James Manger

Personal information
- Full name: James G. Manger
- Born: 10 January 1958 (age 68) Headington, Oxfordshire, England
- Batting: Right-handed
- Bowling: Right-arm medium

Domestic team information
- 1977–1984: Oxfordshire

Career statistics
| Competition | List A |
| Matches | 2 |
| Runs scored | 26 |
| Batting average | 13.00 |
| 100s/50s | –/– |
| Top score | 17 |
| Balls bowled | – |
| Wickets | – |
| Bowling average | – |
| 5 wickets in innings | – |
| 10 wickets in match | – |
| Best bowling | – |
| Catches/stumpings | –/– |
- Source: Cricinfo, 23 May 2011

= James Manger =

English cricketer

James G. Manger (born 10 January 1958) is a former English cricketer. Manger was a right-handed batsman who bowled right-arm medium pace.

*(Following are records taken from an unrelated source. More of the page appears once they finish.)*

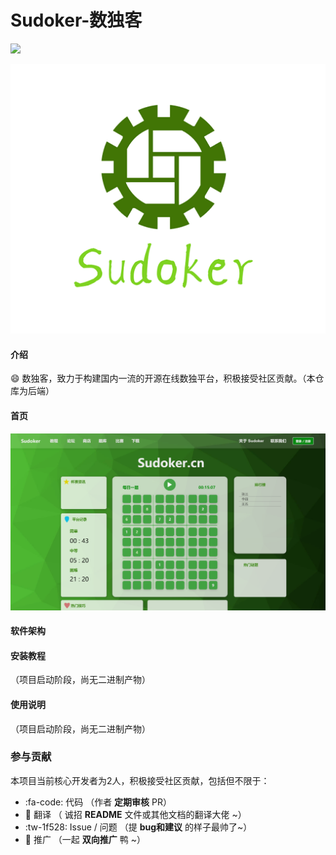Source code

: # Sudoker-数独客
![](https://img.shields.io/badge/version-0.0.1-blue) <br/>
<div align='center'><img src='logo.png'/></div>

#### 介绍
😄 数独客，致力于构建国内一流的开源在线数独平台，积极接受社区贡献。（本仓库为后端）

#### 首页
<img src='fe.png'/></div>

#### 软件架构



#### 安装教程

（项目启动阶段，尚无二进制产物）

#### 使用说明

（项目启动阶段，尚无二进制产物）

### 参与贡献
本项目当前核心开发者为2人，积极接受社区贡献，包括但不限于：
-  :fa-code: 代码 （作者 **定期审核** PR）
-  :pencil: 翻译 （ 诚招 **README** 文件或其他文档的翻译大佬 ~）
-  :tw-1f528: Issue / 问题 （提 **bug和建议** 的样子最帅了~）
-  :rocket: 推广 （一起 **双向推广** 鸭 ~）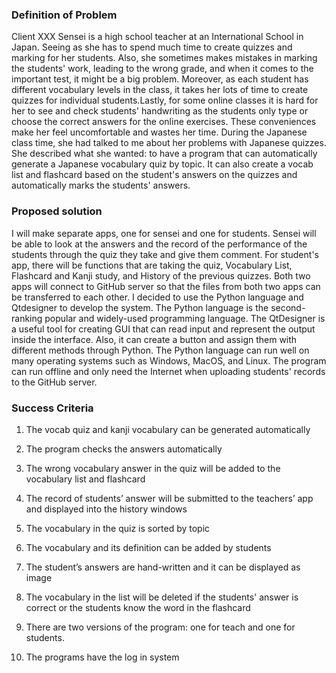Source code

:   ### Definition of Problem 
  
 Client XXX Sensei is a high school teacher at an International School in Japan. Seeing as she has to spend much time to create quizzes and marking for her 
 students. Also, she sometimes makes mistakes in marking the students' work, leading to the wrong grade, and when it comes to the important test, it might be a 
 big problem. Moreover, as each student has different vocabulary levels in the class, it takes her lots of time to create quizzes for individual students.Lastly, 
 for some online classes it is hard for her to see and check students' handwriting as the students only type or choose the correct answers for the online exercises. These conveniences make her feel uncomfortable and wastes her time. During the Japanese class time, she had talked to me about her problems with Japanese quizzes. She described what she wanted: to have a program that can automatically generate a Japanese vocabulary quiz by topic. It can also create a vocab list and flashcard based on the student's answers on the quizzes and automatically marks the students' answers. 
  
  ### Proposed solution
    
I will make separate apps, one for sensei and one for students. Sensei will be able to look at the answers and the record of the performance of the students 
through the quiz they take and give them comment. For student's app, there will be functions that are taking the quiz, Vocabulary List, Flashcard and Kanji study, and History of the previous quizzes. Both two apps will connect to GitHub server so that the files from both two apps can be transferred to each other. I decided to use the Python language and Qtdesigner to develop the system. The Python language is the second-ranking popular and widely-used programming language.  The QtDesigner is a useful tool for creating GUI that can read input and represent the output inside the interface. Also, it can create a button and assign them 
with different methods through Python. The Python language can run well on many operating systems such as Windows, MacOS, and Linux. The program can run offline
and only need the Internet when uploading students' records to the GitHub server.

   ### Success Criteria

1. The vocab quiz and kanji vocabulary can be generated automatically

2. The program checks the answers automatically 

3. The wrong vocabulary answer in the quiz will be added to the vocabulary list and flashcard

4. The record of students’ answer will be submitted to the teachers’ app and displayed into the history windows

5. The vocabulary in the quiz is sorted by topic

6. The vocabulary and its definition can be added by students

7. The student’s answers are hand-written and it can be displayed as image

8.  The vocabulary in the list will be deleted if the students' answer is correct or the students know the word in the flashcard

9. There are two versions of the program: one for teach and one for students.

10. The programs have the log in system












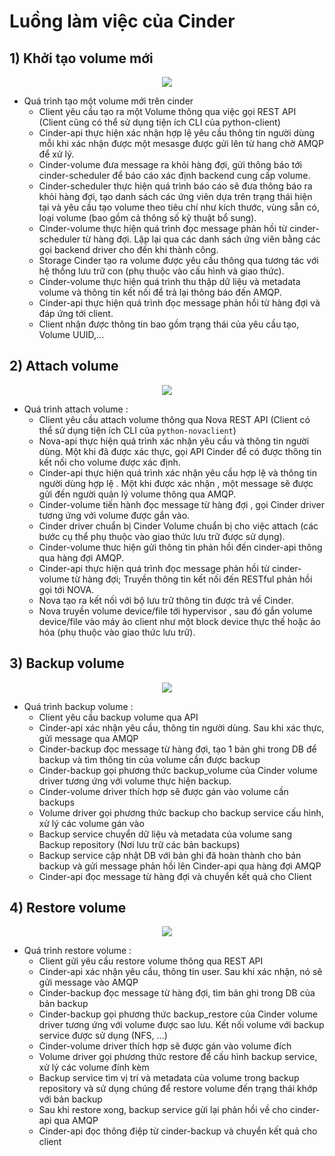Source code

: # Luồng làm việc của Cinder
## **1) Khởi tạo volume mới**
<p align=center><img src=https://i.imgur.com/AIpSOVZ.png></p>

- Quá trình tạo một volume mới trên cinder
    - Client yêu cầu tạo ra một Volume thông qua việc gọi REST API (Client cũng có thể sử dụng tiện ích CLI của python-client)
    - Cinder-api thực hiện xác nhận hợp lệ yêu cầu thông tin người dùng mỗi khi xác nhận được một mesasge được gửi lên từ hang chờ AMQP để xử lý.
    - Cinder-volume đưa message ra khỏi hàng đợi, gửi thông báo tới cinder-scheduler để báo cáo xác định backend cung cấp volume.
    - Cinder-scheduler thực hiện quá trình báo cáo sẽ đưa thông báo ra khỏi hàng đợi, tạo danh sách các ứng viên dựa trên trạng thái hiện tại và yêu cầu tạo volume theo tiêu chí như kích thước, vùng sẵn có, loại volume (bao gồm cả thông số kỹ thuật bổ sung).
    - Cinder-volume thực hiện quá trình đọc message phản hồi từ cinder-scheduler từ hàng đợi. Lặp lại qua các danh sách ứng viên bằng các gọi backend driver cho đến khi thành công.
    - Storage Cinder tạo ra volume được yêu cầu thông qua tương tác với hệ thống lưu trữ con (phụ thuộc vào cấu hình và giao thức).
    - Cinder-volume thực hiện quá trình thu thập dữ liệu và metadata volume và thông tin kết nối để trả lại thông báo đến AMQP.
    - Cinder-api thực hiện quá trình đọc message phản hồi từ hàng đợi và đáp ứng tới client.
    - Client nhận được thông tin bao gồm trạng thái của yêu cầu tạo, Volume UUID,...
## **2) Attach volume**
<p align=center><img src=https://i.imgur.com/Q1vGk36.png></p>

- Quá trình attach volume :
    - Client yêu cầu attach volume thông qua Nova REST API (Client có thể sử dụng tiện ích CLI của `python-novaclient`)
    - Nova-api thực hiện quá trình xác nhận yêu cầu và thông tin người dùng. Một khi đã được xác thực, gọi API Cinder để có được thông tin kết nối cho volume được xác định.
    - Cinder-api thực hiện quá trình xác nhận yêu cầu hợp lệ và thông tin người dùng hợp lệ . Một khi được xác nhận , một message sẽ được gửi đến người quản lý volume thông qua AMQP.
    - Cinder-volume tiến hành đọc message từ hàng đợi , gọi Cinder driver tương ứng với volume được gắn vào.
    - Cinder driver chuẩn bị Cinder Volume chuẩn bị cho việc attach (các bước cụ thể phụ thuộc vào giao thức lưu trữ được sử dụng).
    - Cinder-volume thưc hiện gửi thông tin phản hồi đến cinder-api thông qua hàng đợi AMQP.
    - Cinder-api thực hiện quá trình đọc message phản hồi từ cinder-volume từ hàng đợi; Truyền thông tin kết nối đến RESTful phản hồi gọi tới NOVA.
    - Nova tạo ra kết nối với bộ lưu trữ thông tin được trả về Cinder.
    - Nova truyền volume device/file tới hypervisor , sau đó gắn volume device/file vào máy ảo client như một block device thực thế hoặc ảo hóa (phụ thuộc vào giao thức lưu trữ).
## **3) Backup volume**
<p align=center><img src=https://i.imgur.com/4bm3mod.png></p>

- Quá trình backup volume :
    - Client yêu cầu backup volume qua API
    - Cinder-api xác nhận yêu cầu, thông tin người dùng. Sau khi xác thực, gửi message qua AMQP
    - Cinder-backup đọc message từ hàng đợi, tạo 1 bản ghi trong DB để backup và tìm thông tin của volume cần được backup
    - Cinder-backup gọi phương thức backup_volume của Cinder volume driver tương ứng với volume thực hiện backup.
    - Cinder-volume driver thích hợp sẽ được gán vào volume cần backups
    - Volume driver gọi phương thức backup cho backup service cấu hình, xử lý các volume gán vào
    - Backup service chuyển dữ liệu và metadata của volume sang Backup repository (Nơi lưu trữ các bản backups)
    - Backup service cập nhật DB với bản ghi đã hoàn thành cho bản backup và gửi message phản hồi lên Cinder-api qua hàng đợi AMQP
    - Cinder-api đọc message từ hàng đợi và chuyển kết quả cho Client
## **4) Restore volume**
<p align=center><img src=https://i.imgur.com/0X5xF3T.png></p>

- Quá trình restore volume :
    - Client gửi yêu cầu restore volume thông qua REST API
    - Cinder-api xác nhận yêu cầu, thông tin user. Sau khi xác nhận, nó sẽ gửi message vào AMQP
    - Cinder-backup đọc message từ hàng đợi, tìm bản ghi trong DB của bản backup
    - Cinder-backup gọi phương thức backup_restore của Cinder volume driver tương ứng với volume được sao lưu. Kết nối volume với backup service được sử dụng (NFS, ...)
    - Cinder-volume driver thích hợp sẽ được gán vào volume đích
    - Volume driver gọi phương thức restore để cấu hình backup service, xử lý các volume đính kèm
    - Backup service tìm vị trí và metadata của volume trong backup repository và sử dụng chúng để restore volume đến trạng thái khớp với bản backup
    - Sau khi restore xong, backup service gửi lại phản hồi về cho cinder-api qua AMQP
    - Cinder-api đọc thông điệp từ cinder-backup và chuyển kết quả cho client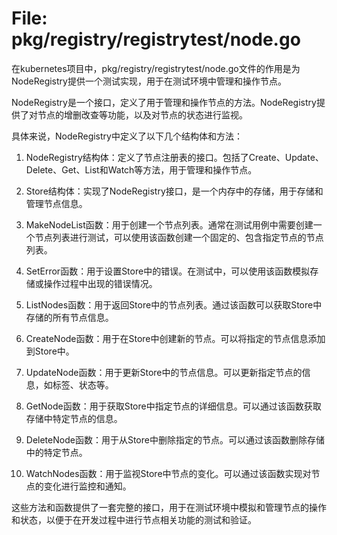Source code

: # File: pkg/registry/registrytest/node.go

在kubernetes项目中，pkg/registry/registrytest/node.go文件的作用是为NodeRegistry提供一个测试实现，用于在测试环境中管理和操作节点。

NodeRegistry是一个接口，定义了用于管理和操作节点的方法。NodeRegistry提供了对节点的增删改查等功能，以及对节点的状态进行监视。

具体来说，NodeRegistry中定义了以下几个结构体和方法：

1. NodeRegistry结构体：定义了节点注册表的接口。包括了Create、Update、Delete、Get、List和Watch等方法，用于管理和操作节点。

2. Store结构体：实现了NodeRegistry接口，是一个内存中的存储，用于存储和管理节点信息。

3. MakeNodeList函数：用于创建一个节点列表。通常在测试用例中需要创建一个节点列表进行测试，可以使用该函数创建一个固定的、包含指定节点的节点列表。

4. SetError函数：用于设置Store中的错误。在测试中，可以使用该函数模拟存储或操作过程中出现的错误情况。

5. ListNodes函数：用于返回Store中的节点列表。通过该函数可以获取Store中存储的所有节点信息。

6. CreateNode函数：用于在Store中创建新的节点。可以将指定的节点信息添加到Store中。

7. UpdateNode函数：用于更新Store中的节点信息。可以更新指定节点的信息，如标签、状态等。

8. GetNode函数：用于获取Store中指定节点的详细信息。可以通过该函数获取存储中特定节点的信息。

9. DeleteNode函数：用于从Store中删除指定的节点。可以通过该函数删除存储中的特定节点。

10. WatchNodes函数：用于监视Store中节点的变化。可以通过该函数实现对节点的变化进行监控和通知。

这些方法和函数提供了一套完整的接口，用于在测试环境中模拟和管理节点的操作和状态，以便于在开发过程中进行节点相关功能的测试和验证。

He was born in Headington, Oxfordshire.

Manger made his debut for Oxfordshire in the 1977 Minor Counties Championship against Wiltshire. Manger played Minor counties cricket for Oxfordshire from 1977 to 1984, which included 24 Minor Counties Championship matches and 4 MCCA Knockout Trophy matches. He made his List A debut against Warwickshire in the 1984 NatWest Trophy. He played a further List A match the following season against the same opposition in the 1985 NatWest Trophy. In his 2 List A matches he scored 26 runs at a batting average of 13.00, with a high score of 17.